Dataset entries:
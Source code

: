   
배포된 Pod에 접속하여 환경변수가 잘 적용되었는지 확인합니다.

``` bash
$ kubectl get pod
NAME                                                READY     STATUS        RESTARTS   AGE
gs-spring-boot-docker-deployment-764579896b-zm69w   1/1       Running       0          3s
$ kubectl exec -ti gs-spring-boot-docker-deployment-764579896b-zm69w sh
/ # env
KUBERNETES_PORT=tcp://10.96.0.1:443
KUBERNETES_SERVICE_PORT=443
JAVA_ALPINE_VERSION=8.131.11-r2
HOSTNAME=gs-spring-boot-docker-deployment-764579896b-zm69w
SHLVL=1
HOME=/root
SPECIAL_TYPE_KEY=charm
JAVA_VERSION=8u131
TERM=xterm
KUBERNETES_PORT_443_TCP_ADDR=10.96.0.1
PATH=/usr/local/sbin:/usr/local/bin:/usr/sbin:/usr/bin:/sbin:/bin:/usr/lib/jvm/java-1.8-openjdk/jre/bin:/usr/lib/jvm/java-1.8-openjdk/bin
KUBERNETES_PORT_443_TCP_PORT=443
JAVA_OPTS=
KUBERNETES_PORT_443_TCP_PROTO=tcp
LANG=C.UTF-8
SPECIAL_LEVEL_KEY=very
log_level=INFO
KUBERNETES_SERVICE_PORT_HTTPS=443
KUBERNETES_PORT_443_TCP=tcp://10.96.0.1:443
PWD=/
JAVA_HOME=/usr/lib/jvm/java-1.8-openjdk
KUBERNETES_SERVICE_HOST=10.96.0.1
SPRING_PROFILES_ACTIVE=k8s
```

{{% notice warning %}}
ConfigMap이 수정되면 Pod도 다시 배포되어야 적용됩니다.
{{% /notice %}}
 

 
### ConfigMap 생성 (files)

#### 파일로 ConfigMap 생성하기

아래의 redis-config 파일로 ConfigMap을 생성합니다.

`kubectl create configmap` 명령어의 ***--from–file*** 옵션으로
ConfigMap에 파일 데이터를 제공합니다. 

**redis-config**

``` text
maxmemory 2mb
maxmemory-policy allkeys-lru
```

What this task involves: Filter the records above down to the lines that hold the string "redis".

Task response:
아래의 redis-config 파일로 ConfigMap을 생성합니다.
**redis-config**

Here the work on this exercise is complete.